Start of SOURCE DATA
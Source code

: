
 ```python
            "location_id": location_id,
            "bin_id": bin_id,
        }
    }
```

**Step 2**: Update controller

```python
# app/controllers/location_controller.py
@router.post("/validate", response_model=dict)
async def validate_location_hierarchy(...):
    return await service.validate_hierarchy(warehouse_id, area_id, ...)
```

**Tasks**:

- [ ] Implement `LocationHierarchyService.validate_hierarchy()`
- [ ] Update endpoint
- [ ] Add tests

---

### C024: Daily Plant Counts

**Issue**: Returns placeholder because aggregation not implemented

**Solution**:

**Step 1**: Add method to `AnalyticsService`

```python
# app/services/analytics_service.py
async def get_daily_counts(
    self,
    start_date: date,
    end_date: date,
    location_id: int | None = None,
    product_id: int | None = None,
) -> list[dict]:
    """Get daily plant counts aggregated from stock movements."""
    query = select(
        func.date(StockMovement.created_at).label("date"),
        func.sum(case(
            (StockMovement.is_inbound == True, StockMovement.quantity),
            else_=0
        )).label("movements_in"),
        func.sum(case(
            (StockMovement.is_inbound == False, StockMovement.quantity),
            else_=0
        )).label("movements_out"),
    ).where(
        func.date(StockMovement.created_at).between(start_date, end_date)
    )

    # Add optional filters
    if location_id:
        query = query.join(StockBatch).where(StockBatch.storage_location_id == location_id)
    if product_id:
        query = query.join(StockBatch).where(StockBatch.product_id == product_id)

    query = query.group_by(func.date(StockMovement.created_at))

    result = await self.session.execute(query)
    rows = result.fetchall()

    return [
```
End of SOURCE DATA
WHAT THE EXERCISE ASKS » From the data above, extract every line in its exact form.

TASK OUTPUT »
Source code

:
 ```python
            "location_id": location_id,
            "bin_id": bin_id,
        }
    }
```

**Step 2**: Update controller

```python
# app/controllers/location_controller.py
@router.post("/validate", response_model=dict)
async def validate_location_hierarchy(...):
    return await service.validate_hierarchy(warehouse_id, area_id, ...)
```

**Tasks**:

- [ ] Implement `LocationHierarchyService.validate_hierarchy()`
- [ ] Update endpoint
- [ ] Add tests

---

### C024: Daily Plant Counts

**Issue**: Returns placeholder because aggregation not implemented

**Solution**:

**Step 1**: Add method to `AnalyticsService`

```python
# app/services/analytics_service.py
async def get_daily_counts(
    self,
    start_date: date,
    end_date: date,
    location_id: int | None = None,
    product_id: int | None = None,
) -> list[dict]:
    """Get daily plant counts aggregated from stock movements."""
    query = select(
        func.date(StockMovement.created_at).label("date"),
        func.sum(case(
            (StockMovement.is_inbound == True, StockMovement.quantity),
            else_=0
        )).label("movements_in"),
        func.sum(case(
            (StockMovement.is_inbound == False, StockMovement.quantity),
            else_=0
        )).label("movements_out"),
    ).where(
        func.date(StockMovement.created_at).between(start_date, end_date)
    )

    # Add optional filters
    if location_id:
        query = query.join(StockBatch).where(StockBatch.storage_location_id == location_id)
    if product_id:
        query = query.join(StockBatch).where(StockBatch.product_id == product_id)

    query = query.group_by(func.date(StockMovement.created_at))

    result = await self.session.execute(query)
    rows = result.fetchall()

    return [
```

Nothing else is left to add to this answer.